What interests reddit? A network analysis of 84M comments by 200K users

Hi-res image


Back in fall of 2013, I scraped approximately 84 million comments from a set of just over 200,000 redditors using PRAW. At the time, I was interested in whether different subreddits had different norms for writing style, and whether I could model users as they learned this style (the answers turned out to be yes and no, respectively). To retrieve this data with minimal bias (with respect to topic) I used PRAW's random subreddit function to obtain subreddits in a pseudorandom way. My script then stepped through the most recent 1000 links, collecting the usernames of all the commenters. With a list of redditors in hand, I then scraped their entire comment history (up to the maximum of 1000 items).

All of this text, combined with metadata about the comments (e.g. # of upvotes) adds up to a hefty 23GB in csv format. I preprocessed the text by removing a large number of content free "stopwords" (e.g. grammatical words), as well as symbols and numeric characters. I then counted the frequencies of all remaining words within a very small subsample of my dataset (0.1%). I removed words which appeared fewer than 50 times or more than 1000 times in this ~84K set of comments. I then also (very simplistically) filtered out proper names, common words other than nouns and verbs, and past tense or plural versions of words already remaining in the list. Ultimately I ended up with a set of 1,862 "feature" words, the frequencies of which I then counted in the full set of 84M comments (aggregated by user).

Given the various preprocessing I had done up to this point, this process yielded counts for each of the feature words within each of 198,542 redditors. It is worth acknowledging that these users are representative of neither the general (US) population nor even the userbase of reddit, given that reddit is not representative of the US and that the selection process was inevitably biased towards users who comment more often. However, given the sheer size of the sample, even if the results do not generalize perfectly to wider populations we can be confident that they represent the views of a large number of people.

As a final preprocessing step, I calculated the cosine similarity matrix between the feature word frequencies (across redditors). Words with very low variance in their similarity to others (i.e. words that were used very generally) were removed. Simultaneously I removed words with very high or very low median similarities (undifferentiated/polysemous words and outliers). I then calculated an adjacency matrix between the remaining set of 1444 feature words. To maximize the interpretability of the subsequent social network visualizations, each node (feature word) was given at least two edges (connections) to other nodes in the network based on the two largest elements of its row in the adjacency matrix.
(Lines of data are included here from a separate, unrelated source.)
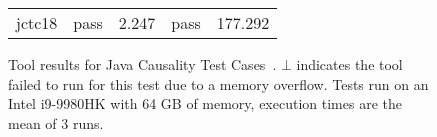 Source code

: \begin{figure}[t]
\begin{center}
\begin{tabularx}{0.9\textwidth}{c||c|c|c|c}
    jctc18                         & pass   & 2.247               & pass   & 177.292 \\
  \end{tabularx}
  \caption{\label{fig:tool} Tool results for Java Causality Test Cases~\cite{PughWebsite}. $\bot$ indicates the tool failed to run for this test due to a memory overflow. Tests run on an Intel i9-9980HK with 64 GB of memory, execution times are the mean of 3 runs.}
\end{center}
\end{figure}

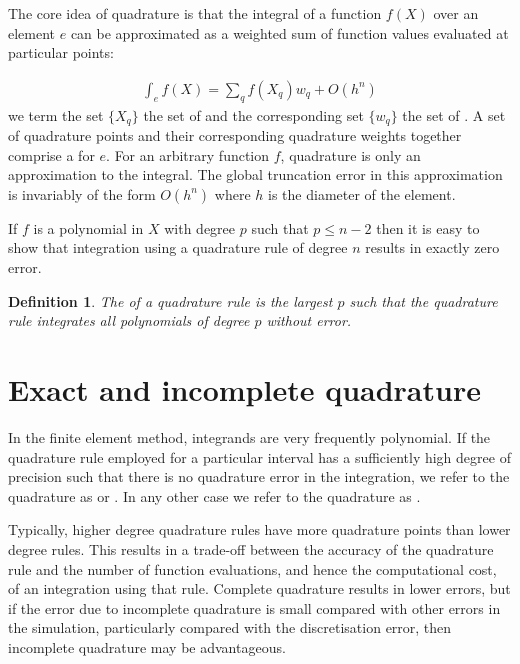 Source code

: \documentclass{book}
\newtheorem{definition}{Definition}
\begin{document}
The core idea of quadrature is that the integral of a function
\(f(X)\) over an element \(e\) can be approximated as
a weighted sum of function values evaluated at particular points:

\label{\detokenize{1_quadrature:equation-quadrature}}\begin{equation}\label{equation:1_quadrature:quadrature}
\begin{split}\int_e f(X)  = \sum_{q} f(X_q) w_q + O(h^n)\end{split}
\end{equation}
we term the set \(\{X_q\}\) the set of  and the
corresponding set \(\{w_q\}\) the set of . A set of
quadrature points and their corresponding quadrature weights together
comprise a  for \(e\). For an arbitrary function \(f\),
quadrature is only an approximation to the integral. The global
truncation error in this approximation is invariably of the form
\(O(h^n)\) where \(h\) is the diameter of the element.

If \(f\) is a polynomial in \(X\) with degree \(p\) such that
\(p\leq n-2\) then it is easy to show that integration using a
quadrature rule of degree \(n\) results in exactly zero error.

\label{\detokenize{1_quadrature:degree-of-precision}}
\begin{definition}
The  of a quadrature rule is the largest \(p\)
such that the quadrature rule integrates all polynomials of degree
\(p\) without error.
\end{definition}

\section{Exact and incomplete quadrature}
\label{\detokenize{1_quadrature:exact-and-incomplete-quadrature}}
In the finite element method, integrands are very frequently
polynomial. If the quadrature rule employed for a particular interval
has a sufficiently high degree of precision such that there is no
quadrature error in the integration, we refer to the quadrature as
 or . In any other case we refer to the quadrature as
.

Typically, higher degree quadrature rules have more quadrature points
than lower degree rules. This results in a trade-off between the
accuracy of the quadrature rule and the number of function
evaluations, and hence the computational cost, of an integration using
that rule. Complete quadrature results in lower errors, but if the
error due to incomplete quadrature is small compared with other errors
in the simulation, particularly compared with the discretisation
error, then incomplete quadrature may be advantageous.
\end{document}
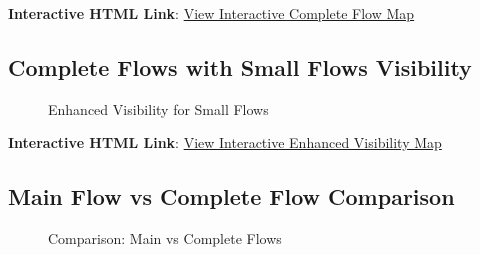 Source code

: \documentclass[
  11pt,
]{article}
\begin{document}
\textbf{Interactive HTML Link}:
\href{https://github.com/WilliamClintC/RER/blob/main/_output/exported_figures/07_final_flow_map_100percent_coverage.html}{View
Interactive Complete Flow Map}

\subsection{Complete Flows with Small Flows
Visibility}\label{complete-flows-with-small-flows-visibility}

\begin{figure}[H]


\caption{\label{fig-enhanced-visibility}Enhanced Visibility for Small
Flows}

\end{figure}%

\textbf{Interactive HTML Link}:
\href{https://github.com/WilliamClintC/RER/blob/main/_output/exported_figures/08_diagnostic_enhanced_visibility.html}{View
Interactive Enhanced Visibility Map}

\subsection{Main Flow vs Complete Flow
Comparison}\label{main-flow-vs-complete-flow-comparison}

\begin{figure}[H]


\caption{\label{fig-flow-comparison}Comparison: Main vs Complete Flows}

\end{figure}%
\end{document}
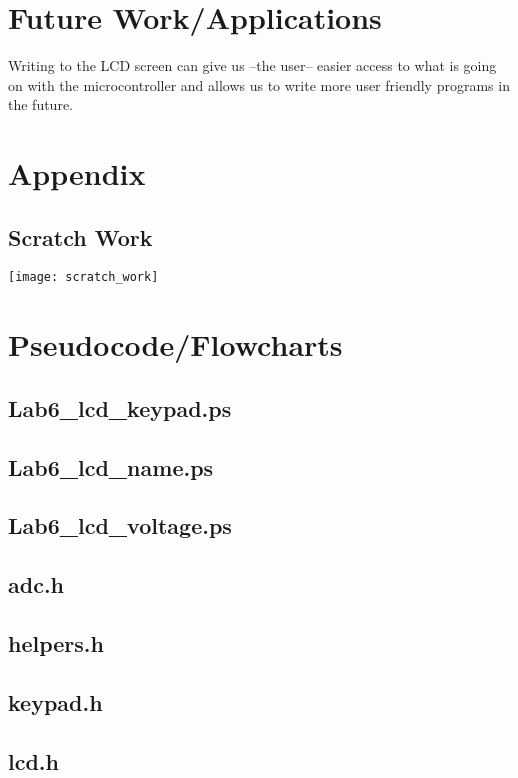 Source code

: \documentclass[letterpaper, 12pt]{article}
\begin{document}
\section*{Future Work/Applications}
Writing to the LCD screen can give us --the user-- easier access to what is going on with the microcontroller and allows us to write more user friendly programs in the future.
\section*{Appendix}
\subsection*{Scratch Work}
\begin{center}
  \texttt{[image: scratch\_work]}
\end{center}
\section*{Pseudocode/Flowcharts}
\subsection*{Lab6\_lcd\_keypad.ps}

\subsection*{Lab6\_lcd\_name.ps}

\subsection*{Lab6\_lcd\_voltage.ps}

\subsection*{adc.h}

\subsection*{helpers.h}

\subsection*{keypad.h}

\subsection*{lcd.h}

\end{document}
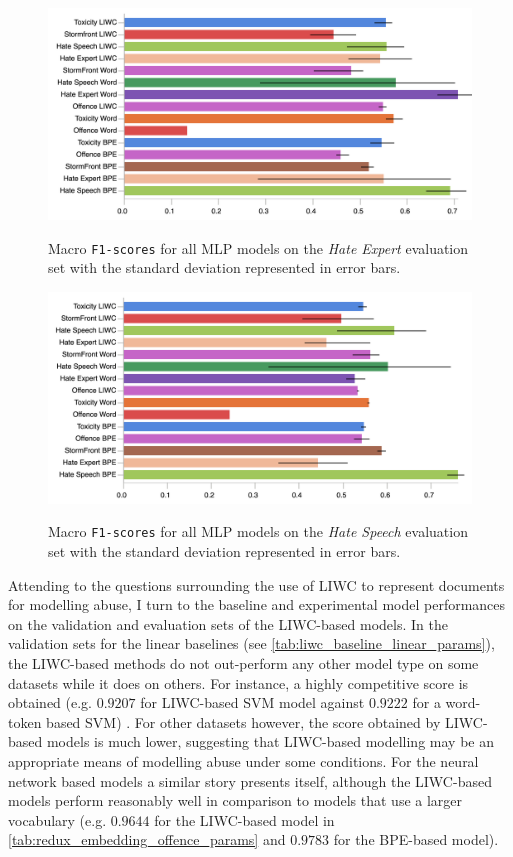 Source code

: \begin{figure}
\begin{minipage}{\textwidth}
\centering
    \includegraphics[width=\textwidth]{all_mlp_waseem_test.pdf}
    \caption{Macro \texttt{F1-scores} for all MLP models on the \textit{Hate Expert} evaluation set with the standard deviation represented in error bars.}
    \label{fig:waseem_mlp_test}
    \vfill
      \includegraphics[width=\textwidth]{all_mlp_waseem_hovy_test.pdf}
  \caption{Macro \texttt{F1-scores} for all MLP models on the \textit{Hate Speech} evaluation set with the standard deviation represented in error bars.}
  \label{fig:waseem_hovy_mlp_test}
\end{minipage}
\end{figure}

Attending to the questions surrounding the use of LIWC to represent documents for modelling abuse, I turn to the baseline and experimental model performances on the validation and evaluation sets of the LIWC-based models.
In the validation sets for the linear baselines (see \cref{tab:liwc_baseline_linear_params}), the LIWC-based methods do not out-perform any other model type on some datasets while it does on others. 
For instance, a highly competitive score is obtained (e.g. $0.9207$ for LIWC-based SVM model against $0.9222$ for a word-token based SVM) . 
For other datasets however, the score obtained by LIWC-based models is much lower, suggesting that LIWC-based modelling may be an appropriate means of modelling abuse under some conditions.
For the neural network based models a similar story presents itself, although the LIWC-based models perform reasonably well in comparison to models that use a larger vocabulary (e.g. $0.9644$ for the LIWC-based model in \cref{tab:redux_embedding_offence_params} and $0.9783$ for the BPE-based model).

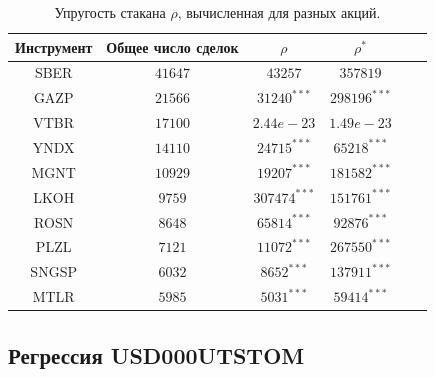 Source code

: \begin{table}[h!]
    \begin{center}
        \begin{tabular}{|c|c|c|c|c|c|}
            \hline
        Инструмент        & Общее число сделок & $\rho$ & $\rho ^*$ \\ \hline
        SBER &  $41647$  & $ 43257    $ & $ 357819     $ \\ \hline
        GAZP &  $21566$  & $ 31240^{***}    $ & $ 298196^{***}     $ \\ \hline
        VTBR &  $17100$  & $ 2.44e-23 $ & $ 1.49e-23 $  \\ \hline
        YNDX &  $14110$  & $ 24715^{***}    $ & $ 65218^{***}     $ \\ \hline
        MGNT &  $10929$  & $ 19207^{***}    $ & $ 181582^{***}    $  \\ \hline
        LKOH &  $9759 $ &  $307474^{***}    $ & $ 151761^{***}    $  \\ \hline
        ROSN &  $8648 $ &  $65814^{***}     $ & $ 92876^{***}     $ \\ \hline
        PLZL &  $7121 $ &  $11072^{***}     $ & $ 267550^{***}    $  \\ \hline
        SNGSP & $ 6032$  & $ 8652^{***}     $ & $ 137911^{***}    $  \\ \hline
        MTLR &  $5985 $ &  $5031^{***}      $ & $ 59414^{***}     $ \\ \hline
        \end{tabular}
    \end{center}
    \label{tableanal}
    \caption{Упругость стакана $\rho$, вычисленная для разных акций.}
\end{table} 

\subsection{Регрессия USD000UTSTOM}

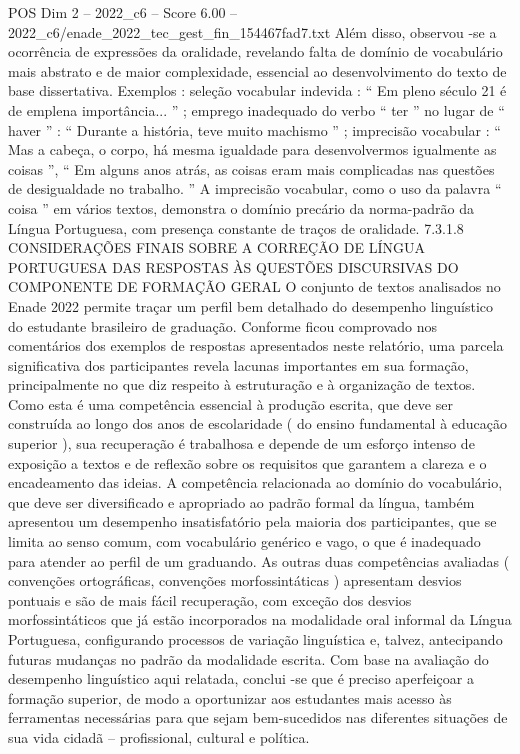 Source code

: \begin{textsample}{POS Dim 2 – 2022\_c6 – Score 6.00 – 2022\_c6/enade\_2022\_tec\_gest\_fin\_154467fad7.txt}
Além disso, observou -se a ocorrência de expressões da oralidade, revelando falta de domínio de vocabulário mais abstrato e de maior complexidade, essencial ao desenvolvimento do texto de base dissertativa.
Exemplos : seleção vocabular indevida : “ Em pleno século 21 é de emplena importância... ” ; emprego inadequado do verbo “ ter ” no lugar de “ haver ” : “ Durante a história, teve muito machismo ” ; imprecisão vocabular : “ Mas a cabeça, o corpo, há mesma igualdade para desenvolvermos igualmente as coisas ”, “ Em alguns anos atrás, as coisas eram mais complicadas nas questões de desigualdade no trabalho. ” A imprecisão vocabular, como o uso da palavra “ coisa ” em vários textos, demonstra o domínio precário da norma-padrão da Língua Portuguesa, com presença constante de traços de oralidade. 7.3.1.8 CONSIDERAÇÕES FINAIS SOBRE A CORREÇÃO DE LÍNGUA PORTUGUESA DAS RESPOSTAS ÀS QUESTÕES DISCURSIVAS DO COMPONENTE DE FORMAÇÃO GERAL O conjunto de textos analisados no Enade 2022 permite traçar um perfil bem detalhado do desempenho linguístico do estudante brasileiro de graduação.
Conforme ficou comprovado nos comentários dos exemplos de respostas apresentados neste relatório, uma parcela significativa dos participantes revela lacunas importantes em sua formação, principalmente no que diz respeito à estruturação e à organização de textos.
Como esta é uma competência essencial à produção escrita, que deve ser construída ao longo dos anos de escolaridade ( do ensino fundamental à educação superior ), sua recuperação é trabalhosa e depende de um esforço intenso de exposição a textos e de reflexão sobre os requisitos que garantem a clareza e o encadeamento das ideias.
A competência relacionada ao domínio do vocabulário, que deve ser diversificado e apropriado ao padrão formal da língua, também apresentou um desempenho insatisfatório pela maioria dos participantes, que se limita ao senso comum, com vocabulário genérico e vago, o que é inadequado para atender ao perfil de um graduando.
As outras duas competências avaliadas ( convenções ortográficas, convenções morfossintáticas ) apresentam desvios pontuais e são de mais fácil recuperação, com exceção dos desvios morfossintáticos que já estão incorporados na modalidade oral informal da Língua Portuguesa, configurando processos de variação linguística e, talvez, antecipando futuras mudanças no padrão da modalidade escrita.
Com base na avaliação do desempenho linguístico aqui relatada, conclui -se que é preciso aperfeiçoar a formação superior, de modo a oportunizar aos estudantes mais acesso às ferramentas necessárias para que sejam bem-sucedidos nas diferentes situações de sua vida cidadã – profissional, cultural e política.

\end{textsample}
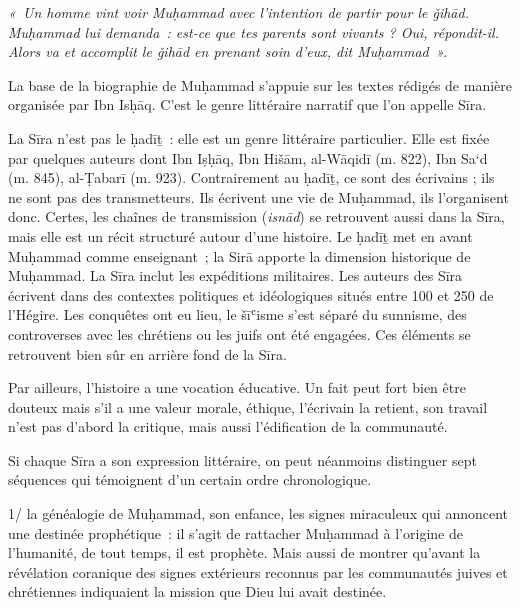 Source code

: \emph{«~Un homme vint voir Muḥammad avec l'intention de partir pour le
ǧihād. Muḥammad lui demanda~: est-ce que tes parents sont vivants ? Oui,
répondit-il. Alors va et accomplit le ǧihād en prenant soin d'eux, dit
Muḥammad~».}

La base de la biographie de Muḥammad s'appuie sur les textes rédigés de
manière organisée par Ibn Isḥāq. C'est le genre littéraire narratif que
l'on appelle Sīra.


La Sīra n'est pas le ḥadīṯ~: elle est un genre littéraire particulier.
Elle est fixée par quelques auteurs dont Ibn Iṣḥāq, Ibn Hišām, al-Wāqidī
(m. 822), Ibn Sa`d (m. 845), al-Ṭabarī (m. 923). Contrairement au ḥadīṯ,
ce sont des écrivains ; ils ne sont pas des transmetteurs. Ils écrivent
une vie de Muḥammad, ils l'organisent donc. Certes, les chaînes de
transmission (\emph{isnād}) se retrouvent aussi dans la Sīra, mais elle
est un récit structuré autour d'une histoire. Le ḥadīṯ met en avant
Muḥammad comme enseignant~; la Sirā apporte la dimension historique de
Muḥammad. La Sīra inclut les expéditions militaires. Les auteurs des
Sīra écrivent dans des contextes politiques et idéologiques situés entre
100 et 250 de l'Hégire. Les conquêtes ont eu lieu, le šīʿisme s'est
séparé du sunnisme, des controverses avec les chrétiens ou les juifs ont
été engagées. Ces éléments se retrouvent bien sûr en arrière fond de la
Sīra.

Par ailleurs, l'histoire a une vocation éducative. Un fait peut fort
bien être douteux mais s'il a une valeur morale, éthique, l'écrivain la
retient, son travail n'est pas d'abord la critique, mais aussi
l'édification de la communauté.

Si chaque Sīra a son expression littéraire, on peut néanmoins distinguer
sept séquences qui témoignent d'un certain ordre chronologique.


1/ la généalogie de Muḥammad, son enfance, les signes miraculeux qui
annoncent une destinée prophétique~: il s'agit de rattacher Muḥammad à
l'origine de l'humanité, de tout temps, il est prophète. Mais aussi de
montrer qu'avant la révélation coranique des signes extérieurs reconnus
par les communautés juives et chrétiennes indiquaient la mission que
Dieu lui avait destinée.

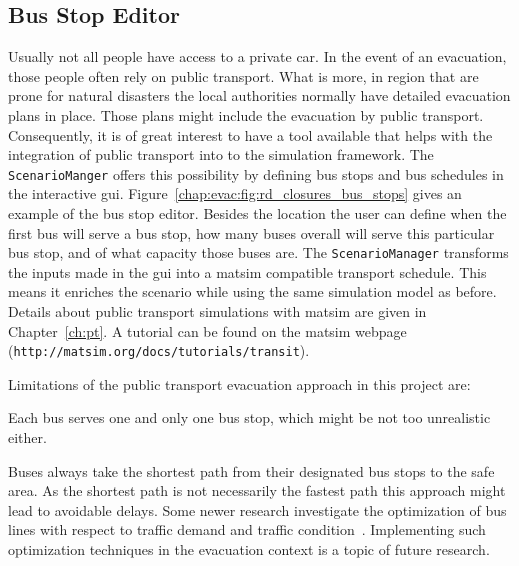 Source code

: \subsection{Bus Stop Editor}
Usually not all people have access to a private car. In the event of an evacuation, those people often rely on public transport. What is more, in region that are prone for natural disasters the local authorities normally have detailed evacuation plans in place. Those plans might include the evacuation by public transport. Consequently, it is of great interest to have a tool available that helps with the integration of public transport into to the simulation framework. The \lstinline|ScenarioManger| offers this possibility by defining bus stops and bus schedules in the interactive \gls{gui}. Figure~\ref{chap:evac:fig:rd_closures_bus_stops} gives an example of the bus stop editor. Besides the location the user can define when the first bus will serve a bus stop, how many buses overall will serve this particular bus stop, and of what capacity those buses are. 
The \lstinline|ScenarioManager| transforms the inputs made in the \gls{gui} into a \gls{matsim} compatible transport schedule. This means it enriches the scenario while using the same simulation model as before. Details about public transport simulations with \gls{matsim} are given in Chapter~\ref{ch:pt}. A tutorial can be found on the \gls{matsim} webpage (\lstinline|http://matsim.org/docs/tutorials/transit|).

Limitations of the public transport evacuation approach in this project are:
\begin{compactitem}
\item Each bus serves one and only one bus stop, which might be not too unrealistic either.
\item Buses always take the shortest path from their designated bus stops to the safe area. As the shortest path is not necessarily the fastest path this approach might lead to avoidable delays. Some newer research investigate the optimization of bus lines with respect to traffic demand and traffic condition~\citep{Neumann_PhDThesis_2014}. Implementing such optimization techniques in the evacuation context is a topic of future research.
\end{compactitem}


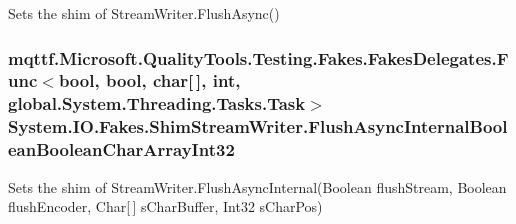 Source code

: Sets the shim of Stream\-Writer.\-Flush\-Async()

\hypertarget{class_system_1_1_i_o_1_1_fakes_1_1_shim_stream_writer_a986e05b09f6f78e307a0e902ec6178f5}{
\subsubsection[{Flush\-Async\-Internal\-Boolean\-Boolean\-Char\-Array\-Int32}]{\setlength{\rightskip}{0pt plus 5cm}mqttf.\-Microsoft.\-Quality\-Tools.\-Testing.\-Fakes.\-Fakes\-Delegates.\-Func$<$bool, bool, char\mbox{[}$\,$\mbox{]}, int, global.\-System.\-Threading.\-Tasks.\-Task$>$ System.\-I\-O.\-Fakes.\-Shim\-Stream\-Writer.\-Flush\-Async\-Internal\-Boolean\-Boolean\-Char\-Array\-Int32\hspace{0.3cm}{\ttfamily [set]}}}\label{class_system_1_1_i_o_1_1_fakes_1_1_shim_stream_writer_a986e05b09f6f78e307a0e902ec6178f5}


Sets the shim of Stream\-Writer.\-Flush\-Async\-Internal(\-Boolean flush\-Stream, Boolean flush\-Encoder, Char\mbox{[}$\,$\mbox{]} s\-Char\-Buffer, Int32 s\-Char\-Pos)

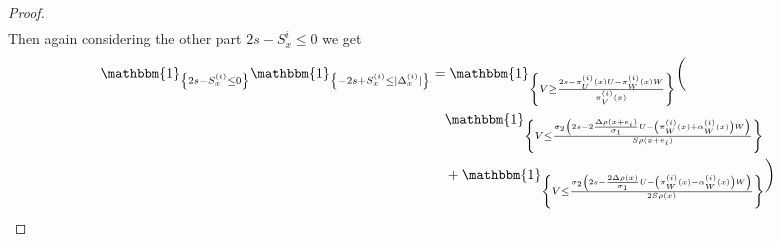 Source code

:\documentclass[12pt]{article}
\theoremstyle{Theorem}
\begin{document}
\begin{proof}
{\begin{align*}
\end{align*}}
Then again considering the other part $2s - S^{i}_{\scriptscriptstyle x} \leq 0$ we get 
{\small
\begin{align*}
\mathbbm{1}_{\left\{ 2s - S^{\scriptscriptstyle (i)}_{\scriptscriptstyle x} \leq 0 \right\}}\mathbbm{1}_{\left\{ -2s + S^{\scriptscriptstyle (i)}_{\scriptscriptstyle x} \leq |\Delta^{\scriptscriptstyle (i)}_ {\scriptscriptstyle x}|\right\}} & = \mathbbm{1}_{\left\{ V \geq \frac{2s -   \pi^{\scriptscriptstyle (i)}_{U}(x)U - \pi^{\scriptscriptstyle (i)}_{W}(x)W}{\pi^{\scriptscriptstyle (i)}_{V}(x)}\right\}} \bigg( \\
& \hspace{0.35cm}   \mathbbm{1}_{\left\{ V \leq \frac{\sigma_{2}\left(2s - 2\frac{\Delta\rho(x+e_i)}{\sigma_1}U -  \left(\pi^{\scriptscriptstyle (i)}_{W}(x) + \alpha^{\scriptscriptstyle (i)}_{W}(x)\right)W\right)}{S\rho(x+e_i)} \right\}}  \\
& \hspace{0.35cm}  + \mathbbm{1}_{\left\{ V \leq \frac{\sigma_{2}\left(2s -\frac{2\Delta\rho(x)}{\sigma_1}U - \left(\pi^{\scriptscriptstyle (i)}_{W}(x) - \alpha^{\scriptscriptstyle (i)}_{W}(x)\right)W\right)}{2S\rho(x)}\right\}}\bigg)  
\end{align*}}


\end{proof}
\end{document}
The network was visualized using the igraph package for R. The width and color of the edges (lines) varies with the log (base 10) of co-occurrence of the respective words (i.e. word with [stronger] lines between them are mentioned more frequently by the same redditors), and the size of the nodes varies with the log (base 10) of the absolute frequency of the word (so for instance a word that occurred 1000x more frequently than another would have with 3x the radius). The node coloring was determined by a 5-step walktrap community finding algorithm (effectively similar to a clustering algorithm, but for social networks). Note that the colors were chosen arbitrarily, so similarity in the color of different communities should not be interpreted. The positioning of the nodes was set using the Fruchterman-Reingold algorithm, a type of force-directed plotting. Note that while similar terms are often placed close together by this algorithm, that is not universally the case, so try to avoid over-interpreting the distances between points. The edges of the graph (i.e. lines between circles) are the more accurate guide to the relationships between terms.
Branches of Government

Many redditors seem to have an interested in talking about the government (dark blue). However, their interests in the topic appear to stem from a diverse set of sources. The two largest groups of features are defined by their secondary alignments with discussion of "state" and "women". The former appears to be largely focused on economics and security issues, with "business", "market", "force", and "police" numbering among the most common topics of discussion. Meanwhile the latter seems more devoted to social issues, with "health", "community", and "education" featuring prominently. Though I suspect these clusters may be correlated with the partisan liberal-conservative line, I'm not sure that that's their best characterization. Instead it seems to me more of a confirmation of "natural" division between social and economic interests.

A number of additional groups of feature words have strong connections to government. One in the "empiricist" community (light teal) seems interested in political philosophy. Another, linked to the technology community (blue-green) seems technocratically focused. Finally, another group of features (linked with "car") seems focused on issues of "low" (i.e. personal) finance rather than economics more broadly. I find the existence of this last group particularly interesting because its existence suggests a degree of disconnection between interest in "economic issues" and practical household economy.
Women. Women? Women!

Apparently women are a very common topic of discussion on reddit - perhaps not surprising for a forum (like many on the web) populated disproportionately by young men. However, while everyone seems to be talking about women, what's strikingly obvious is that not everyone is having the same conversation. On the right of the image above, we see two related clusters within the grey-green feature community - one centered on "men" and the other on "sex". Based on the words in these groups, they appear to reflect people discussing "relationships," broadly construed. Lower down, a large cluster in the darker green of the "story" feature community may be concerned with narrative by or about women. In the same grey-pink as the "women" node, we can also see two large clusters of features in the lower left. However, the nature of these clusters is less immediately obvious, at least to me.